For those of us who put significant energy into fighting what we consider to be the good fight and repeatedly attempting to raise awareness around LGBTI rights, discrimination, laws and hurt it often appears that our voices go unheard.  I often wonder why – is it perception or reality? If you don’t share your opinion where and when it matters I’d like to discuss why?

Why is it that the Religious right such as the Australian Christian Lobby (ACL) can mobilize hundreds of thousands of Australians in an instant?  I know that many people of religious faith and those without a religious faith do not support the extremist views of the ACL, yet they can ensure a large and if required well funded campaign to block LGBTI rights easily.  How does this occur?  There are so many possibilities.

Fear of the unknown driving people to support discriminatory behaviour and legislation.
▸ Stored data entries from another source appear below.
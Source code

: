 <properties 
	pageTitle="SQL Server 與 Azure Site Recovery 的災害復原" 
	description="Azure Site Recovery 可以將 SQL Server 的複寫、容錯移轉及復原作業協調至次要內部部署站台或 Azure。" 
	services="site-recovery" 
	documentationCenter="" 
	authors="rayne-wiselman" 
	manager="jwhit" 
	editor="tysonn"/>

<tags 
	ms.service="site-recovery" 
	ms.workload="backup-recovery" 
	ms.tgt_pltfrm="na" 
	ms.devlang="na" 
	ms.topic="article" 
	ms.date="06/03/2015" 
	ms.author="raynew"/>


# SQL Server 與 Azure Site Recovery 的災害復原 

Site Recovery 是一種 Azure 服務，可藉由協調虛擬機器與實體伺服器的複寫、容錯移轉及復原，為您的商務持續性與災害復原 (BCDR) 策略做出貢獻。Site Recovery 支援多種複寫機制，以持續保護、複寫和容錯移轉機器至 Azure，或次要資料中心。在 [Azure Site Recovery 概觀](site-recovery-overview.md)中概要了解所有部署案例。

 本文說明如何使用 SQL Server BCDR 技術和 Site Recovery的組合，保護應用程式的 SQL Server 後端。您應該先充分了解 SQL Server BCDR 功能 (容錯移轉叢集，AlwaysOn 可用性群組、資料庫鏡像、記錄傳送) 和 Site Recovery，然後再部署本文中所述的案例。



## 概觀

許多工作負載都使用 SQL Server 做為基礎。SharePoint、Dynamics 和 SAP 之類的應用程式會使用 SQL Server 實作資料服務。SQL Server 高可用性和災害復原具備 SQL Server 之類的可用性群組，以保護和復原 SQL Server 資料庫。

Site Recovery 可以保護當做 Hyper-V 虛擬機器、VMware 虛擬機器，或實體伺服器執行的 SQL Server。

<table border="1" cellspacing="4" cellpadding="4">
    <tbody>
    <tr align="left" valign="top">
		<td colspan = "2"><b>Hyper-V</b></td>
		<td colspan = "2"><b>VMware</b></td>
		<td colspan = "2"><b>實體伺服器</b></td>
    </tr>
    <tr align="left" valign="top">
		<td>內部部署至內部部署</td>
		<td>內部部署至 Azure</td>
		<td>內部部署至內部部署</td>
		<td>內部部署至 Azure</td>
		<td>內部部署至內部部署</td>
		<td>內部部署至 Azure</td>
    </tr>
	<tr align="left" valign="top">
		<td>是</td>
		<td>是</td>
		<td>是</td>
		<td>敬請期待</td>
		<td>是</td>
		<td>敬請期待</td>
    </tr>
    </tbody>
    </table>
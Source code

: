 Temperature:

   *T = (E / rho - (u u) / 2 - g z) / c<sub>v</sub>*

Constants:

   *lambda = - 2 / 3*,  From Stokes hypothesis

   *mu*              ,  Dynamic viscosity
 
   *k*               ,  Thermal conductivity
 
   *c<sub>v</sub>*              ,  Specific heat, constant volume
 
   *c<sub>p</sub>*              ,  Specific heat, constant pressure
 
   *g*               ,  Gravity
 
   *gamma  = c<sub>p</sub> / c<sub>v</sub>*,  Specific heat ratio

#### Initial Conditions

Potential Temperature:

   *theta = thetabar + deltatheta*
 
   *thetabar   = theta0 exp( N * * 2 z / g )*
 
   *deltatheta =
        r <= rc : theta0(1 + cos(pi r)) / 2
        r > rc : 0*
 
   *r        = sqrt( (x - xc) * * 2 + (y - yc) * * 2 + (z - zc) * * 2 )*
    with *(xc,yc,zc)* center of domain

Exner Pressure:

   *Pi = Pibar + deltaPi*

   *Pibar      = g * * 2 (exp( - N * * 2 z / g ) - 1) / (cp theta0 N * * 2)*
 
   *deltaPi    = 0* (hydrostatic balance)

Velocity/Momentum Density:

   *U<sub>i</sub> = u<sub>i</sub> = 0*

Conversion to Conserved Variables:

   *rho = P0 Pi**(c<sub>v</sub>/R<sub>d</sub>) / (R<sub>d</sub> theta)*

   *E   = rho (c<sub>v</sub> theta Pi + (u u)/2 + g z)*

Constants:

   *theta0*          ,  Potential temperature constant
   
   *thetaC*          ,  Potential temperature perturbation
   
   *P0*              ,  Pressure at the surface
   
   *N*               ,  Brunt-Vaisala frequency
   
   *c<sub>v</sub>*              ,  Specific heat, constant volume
Effective campaigns not replicated by those in support of LGBTI and lack of visibility.

Money.

Conservative voters do not support Marriage Equality and many others don’t either so it comes down to votes.

Not a big issue, there are many more important issues the government of the day should be concerned with.

Someone else is doing that so I don’t need to.

 

While I am sure there are more reasons and excuses let’s just start with these.  Feel free to share your reasons.

Someone else is doing that so I don’t need to.

This could not be further from the truth.  People aren’t putting their voices out there in support of LGBTI rights.  Very few people are putting their voices forward – it is up to everyone to be heard. It is often said that until something becomes personal people will not act on it.  So is this personal to every person?  Indeed it is.  Whether you yourself are; part of the LGBTI community, have a family member or friend who is (remember you may or may not know but chances are you fall into this category) or you care about the social and psychological well being of your neighbours, workmates and people in general; it is personal.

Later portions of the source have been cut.